**What this task involves**
In the entries below, count the lines that hold the string "theta" and state only that count.

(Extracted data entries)
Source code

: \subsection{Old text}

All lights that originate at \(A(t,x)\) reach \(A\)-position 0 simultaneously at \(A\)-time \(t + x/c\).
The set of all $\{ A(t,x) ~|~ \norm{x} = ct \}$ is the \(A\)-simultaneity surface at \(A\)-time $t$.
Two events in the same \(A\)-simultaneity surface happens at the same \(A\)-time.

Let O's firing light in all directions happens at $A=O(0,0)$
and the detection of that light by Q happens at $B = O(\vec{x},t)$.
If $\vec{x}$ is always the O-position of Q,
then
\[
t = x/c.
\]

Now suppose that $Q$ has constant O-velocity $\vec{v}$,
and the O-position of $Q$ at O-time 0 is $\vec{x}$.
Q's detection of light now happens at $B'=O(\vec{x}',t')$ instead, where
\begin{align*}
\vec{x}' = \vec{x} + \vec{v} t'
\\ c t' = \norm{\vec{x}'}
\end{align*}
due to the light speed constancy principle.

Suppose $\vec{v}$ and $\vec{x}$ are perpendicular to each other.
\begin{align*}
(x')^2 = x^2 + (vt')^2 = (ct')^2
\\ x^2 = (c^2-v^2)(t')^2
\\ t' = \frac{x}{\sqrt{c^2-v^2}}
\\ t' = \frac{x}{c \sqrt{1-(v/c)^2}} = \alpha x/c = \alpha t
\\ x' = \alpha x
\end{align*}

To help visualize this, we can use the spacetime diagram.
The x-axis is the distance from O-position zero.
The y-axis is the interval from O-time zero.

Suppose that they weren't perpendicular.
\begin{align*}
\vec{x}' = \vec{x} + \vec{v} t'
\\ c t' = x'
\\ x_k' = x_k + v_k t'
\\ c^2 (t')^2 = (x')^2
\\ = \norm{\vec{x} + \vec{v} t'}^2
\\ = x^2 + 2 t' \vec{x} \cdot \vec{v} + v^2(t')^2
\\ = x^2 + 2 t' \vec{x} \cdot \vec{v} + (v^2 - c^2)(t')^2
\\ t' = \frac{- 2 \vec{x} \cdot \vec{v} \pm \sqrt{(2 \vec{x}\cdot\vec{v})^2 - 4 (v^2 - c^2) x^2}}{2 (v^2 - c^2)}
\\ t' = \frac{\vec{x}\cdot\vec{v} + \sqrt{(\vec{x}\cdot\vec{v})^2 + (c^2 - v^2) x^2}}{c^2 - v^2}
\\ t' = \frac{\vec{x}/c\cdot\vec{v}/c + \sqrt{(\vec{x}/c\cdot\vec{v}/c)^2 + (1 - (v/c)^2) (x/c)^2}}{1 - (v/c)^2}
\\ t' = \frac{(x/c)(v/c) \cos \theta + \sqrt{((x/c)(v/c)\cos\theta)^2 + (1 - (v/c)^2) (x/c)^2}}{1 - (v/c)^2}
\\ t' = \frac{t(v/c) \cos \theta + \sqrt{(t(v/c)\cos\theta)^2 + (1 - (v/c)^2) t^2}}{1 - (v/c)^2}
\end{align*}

**Output for this task**
2